Question

If an element having atomic number $96$ crystallises in cubic lattice with a density of $10.3\,g\, cm ^{-3}$ and the edge length of $314 \,pm$ then, the structure of solid is

• A. hcp
• B. fcc
• C. bcc
• D. simple cubic

Answer 1

Answer: (D)

Given, Density of element $(d)=10.3\, g\, cm ^{-3}$

Edge length $(a)=314\, pm$

Avogadro number $\left(N_{A}\right)=6.02 \times 10^{23}\, mol ^{-1}$

Molar mass $(M)=247 \,g \,mol ^{-1}$

$[\because Z=96$, having molar mass $247$, i.e. cesium $(Cs)$ ]

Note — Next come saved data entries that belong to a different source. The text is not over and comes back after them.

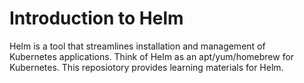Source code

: # Introduction to Helm 

Helm is a tool that streamlines installation and management of Kubernetes applications. Think of Helm as an apt/yum/homebrew
for Kubernetes. This reposiotory provides learning materials for Helm.
 
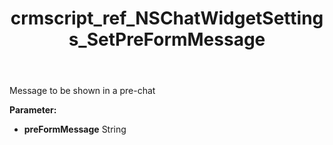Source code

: ﻿---
title: crmscript_ref_NSChatWidgetSettings_SetPreFormMessage
description: NSChatWidgetSettings.SetPreFormMessage(String preFormMessage)
intellisense: NSChatWidgetSettings.SetPreFormMessage
keywords: NSChatWidgetSettings, GetPreFormMessage
so.topic: reference
---

Message to be shown in a pre-chat

**Parameter:** 
 - **preFormMessage** String

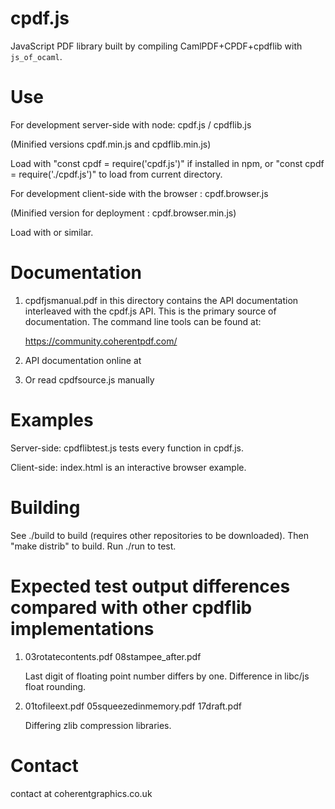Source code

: cpdf.js
=======

JavaScript PDF library built by compiling CamlPDF+CPDF+cpdflib with
`js_of_ocaml`.


Use
===

For development server-side with node: cpdf.js / cpdflib.js

(Minified versions cpdf.min.js and cpdflib.min.js)

Load with "const cpdf = require('cpdf.js')" if installed in npm, or "const cpdf
= require('./cpdf.js')" to load from current directory.

For development client-side with the browser : cpdf.browser.js

(Minified version for deployment : cpdf.browser.min.js)

Load with <script src="cpdf.browser.js"></script> or similar.


Documentation
=============

1. cpdfjsmanual.pdf in this directory contains the API documentation
   interleaved with the cpdf.js API. This is the primary source of
   documentation. The command line tools can be found at:

   https://community.coherentpdf.com/

2. API documentation online at

3. Or read cpdfsource.js manually


Examples
========

Server-side: cpdflibtest.js tests every function in cpdf.js.

Client-side: index.html is an interactive browser example.


Building
========

See ./build to build (requires other repositories to be downloaded). Then "make
distrib" to build. Run ./run to test.


Expected test output differences compared with other cpdflib implementations
============================================================================

1. 03rotatecontents.pdf
   08stampee\_after.pdf

   Last digit of floating point number differs by one. Difference in libc/js
   float rounding.

2. 01tofileext.pdf
   05squeezedinmemory.pdf
   17draft.pdf

   Differing zlib compression libraries.


Contact
=======

contact at coherentgraphics.co.uk
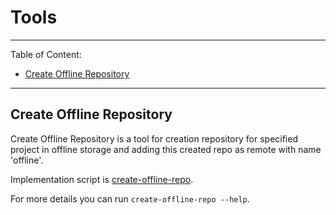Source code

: # Tools
---
Table of Content:
* [Create Offline Repository](#create-offline-repository)
---

## Create Offline Repository
Create Offline Repository is a tool for creation repository for specified project in offline storage and adding this created repo as remote with name 'offline'.

Implementation script is [create-offline-repo](create-offline-repo).

For more details you can run `create-offline-repo --help`.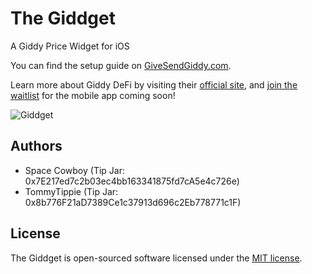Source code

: # The Giddget
A Giddy Price Widget for iOS

You can find the setup guide on [GiveSendGiddy.com](https://www.givesendgiddy.com/giddy-widget). 

Learn more about Giddy DeFi by visiting their [official site](https://giddy.co), and [join the waitlist](https://app.giddy.co/share/sc1enL7U) for the mobile app coming soon!

![Giddget](https://repository-images.githubusercontent.com/486780309/2783dc4e-0bb7-4e13-a379-54988a9a64ad "Giddget")

## Authors

- Space Cowboy (Tip Jar: 0x7E217ed7c2b03ec4bb163341875fd7cA5e4c726e)
- TommyTippie (Tip Jar: 0x8b776F21aD7389Ce1c37913d696c2Eb778771c1F)

## License

The Giddget is open-sourced software licensed under the [MIT license](https://opensource.org/licenses/MIT).
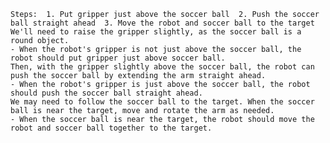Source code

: 
    Steps:  1. Put gripper just above the soccer ball  2. Push the soccer ball straight ahead  3. Move the robot and soccer ball to the target
    We'll need to raise the gripper slightly, as the soccer ball is a round object.
    - When the robot's gripper is not just above the soccer ball, the robot should put gripper just above soccer ball.
    Then, with the gripper slightly above the soccer ball, the robot can push the soccer ball by extending the arm straight ahead.
    - When the robot's gripper is just above the soccer ball, the robot should push the soccer ball straight ahead.
    We may need to follow the soccer ball to the target. When the soccer ball is near the target, move and rotate the arm as needed.
    - When the soccer ball is near the target, the robot should move the robot and soccer ball together to the target.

$\because d=\frac{Z \times M}{a^{3} \times N_{A}}$

where, $Z=$ number of lattice points in a unit cell

$\therefore Z=\frac{d \times a^{3} \times N_{A}}{M}$

$Z=\frac{10.3\, g\, cm ^{-3} \times(314)^{3} \times 10^{-30} \,cm \times 6.02 \times 10^{23} \,mol ^{-1}}{247\, g\, mol ^{-1}}$

$Z=0.78 \approx 1$

Thus, the structure of solid is simple cubic.